Median and interquartile range.

^{^b}

Nasal obstruction scores reported at 4 weeks.

^{^c}

Authors reported values for more than 2 previous operations.

Disease-Specific Health-Related Quality-of-Life Outcomes

Eight studies^{22,29,30,34,37,42,47,50} reported on the effect of nonmedicated control substances on SNOT-22 scores (eTable 2 in the Supplement). The studies were heterogeneous in the formulation of the controls (oral and topical) and duration of treatment (30 days to 6 months). Nonmedicated controls were associated with a significant reduction in SNOT-22 scores (MD, −6.21; 95% CI, −9.91 to −2.50). A subgroup analysis was performed for the formulation of the therapy (Figure 2). Five trials^{29,30,34,42,47} used topical controls, 2 trials^37,50 used oral controls, and 1 trial²² used topical and oral controls. Pooled results from the trials using topical controls showed a significant benefit (MD, −8.81; 95% CI, −12.60 to −5.03), whereas oral controls did not (MD, −1.94; 95% CI, −5.75 to 1.87). Stratification by formulation of topical therapy demonstrated a greater benefit of treatment with topical nasal spray (administered for 4 months) compared with topical irrigation (administered for ≤3 months).
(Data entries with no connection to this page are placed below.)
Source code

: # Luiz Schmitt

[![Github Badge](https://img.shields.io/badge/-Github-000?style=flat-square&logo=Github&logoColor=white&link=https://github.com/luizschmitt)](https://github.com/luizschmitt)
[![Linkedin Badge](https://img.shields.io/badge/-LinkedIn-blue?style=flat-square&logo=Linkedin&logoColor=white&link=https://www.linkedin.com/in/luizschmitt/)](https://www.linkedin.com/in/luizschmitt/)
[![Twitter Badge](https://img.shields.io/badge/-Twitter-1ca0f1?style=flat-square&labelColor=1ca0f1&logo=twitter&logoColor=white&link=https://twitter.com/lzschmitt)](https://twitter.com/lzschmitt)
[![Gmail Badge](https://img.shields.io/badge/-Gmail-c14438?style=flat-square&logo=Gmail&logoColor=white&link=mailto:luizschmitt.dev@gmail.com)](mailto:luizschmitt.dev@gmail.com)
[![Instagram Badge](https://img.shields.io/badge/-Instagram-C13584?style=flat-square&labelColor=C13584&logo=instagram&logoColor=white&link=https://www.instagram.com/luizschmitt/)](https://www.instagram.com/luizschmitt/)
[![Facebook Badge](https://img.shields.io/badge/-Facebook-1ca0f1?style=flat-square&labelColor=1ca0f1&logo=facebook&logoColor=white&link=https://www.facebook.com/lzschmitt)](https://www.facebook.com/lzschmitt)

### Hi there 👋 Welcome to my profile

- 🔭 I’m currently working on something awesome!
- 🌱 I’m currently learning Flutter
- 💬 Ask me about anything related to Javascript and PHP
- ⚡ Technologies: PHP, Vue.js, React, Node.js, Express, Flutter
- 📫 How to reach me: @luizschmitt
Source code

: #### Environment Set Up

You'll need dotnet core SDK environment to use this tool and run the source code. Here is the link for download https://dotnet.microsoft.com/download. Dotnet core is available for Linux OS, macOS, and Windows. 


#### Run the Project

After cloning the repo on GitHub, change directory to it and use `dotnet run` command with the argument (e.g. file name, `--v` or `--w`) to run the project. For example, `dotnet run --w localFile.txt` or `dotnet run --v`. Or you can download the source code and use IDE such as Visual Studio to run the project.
A post hoc analysis demonstrated that the 2 studies^34,42 of patients treated with topical nasal spray also had protocols that permitted use of rescue medications in the form of antihistamines after 4 weeks of treatment. Neither study presented details on use of protocol-permitted medications by study participants. There was strong evidence of heterogeneity in the topical irrigation subgroup (I² = 74%). The statistical significance and high level of heterogeneity in this subgroup were accounted for by the trial by Tait et al⁴⁷ of topical irrigation for 30 days. Exclusion of this trial as an outlier decreased the level of heterogeneity to 0%; the measured effect in patients that received topical irrigation decreased to include the possibility of a null effect (MD, −3.09; 95% CI, −7.20 to 1.03). A subgroup analysis of topical therapies, limited to saline irrigation and nasal spray diluents, demonstrated that topical diluents were more effective in reducing SNOT-22 scores (MD, −11.45; 95% CI, −13.50 to −9.41) reported in 2 studies^34,42 compared with saline irrigation (MD, −13.60; 95% CI, −19.95 to −7.25) reported in 1 study.⁴⁷

Figure 2. — The SNOT-22 scores ranged from 0 to 110, with higher scores indicating poorer outcomes, and a minimally clinically important difference of 8.90.⁵⁸

Change in Individual Severity Symptom Scores

The change in patient-reported symptom scores was reported in 7 studies^{21,25,34,42,48,54,56} (eTable 3 in the Supplement). Topical therapy was associated with a significant reduction in nasal obstruction scores (SMD, −0.42; 95% CI, −0.81 to −0.03) (Figure 3). Continued treatment with topical therapy beyond 3 months did not provide any additional benefit (≤3 months: SMD, −0.33; 95% CI, −0.71 to 0.06; 3-6 months: SMD, −0.92; 95% CI, −2.64 to 0.80). A subgroup analysis revealed that the beneficial outcome with topical therapy on nasal obstruction scores was limited to topical nasal spray (nasal irrigation: SMD, −0.16; 95% CI, −0.69 to 0.37; nasal spray: SMD, −0.54; 95% CI, −0.96 to −0.12). Of note, both studies^21,54 in the topical irrigation subgroup used sterile water. A subgroup analysis did not reveal a significant difference in patients by presence of protocol-permitted rescue medications. Two trials^21,56 reported mean change in rhinorrhea scores in patients with CRSwNP following use of nonmedicated control substances with no significant difference observed (SMD, −0.34; 95% CI, −1.37 to 0.69) (eFigure 1A in the Supplement). Similarly, no significant change occurred in postnasal drip scores (SMD, −0.96; 95% CI, −2.18 to 0.25) (eFigure 1B in the Supplement), facial pain scores (SMD, −0.57; 95% CI, −1.68 to 0.55) (eFigure 1C in the Supplement), and loss of smell scores (SMD, −0.18; 95% CI, −0.68 to 0.32) (eFigure 1D in the Supplement).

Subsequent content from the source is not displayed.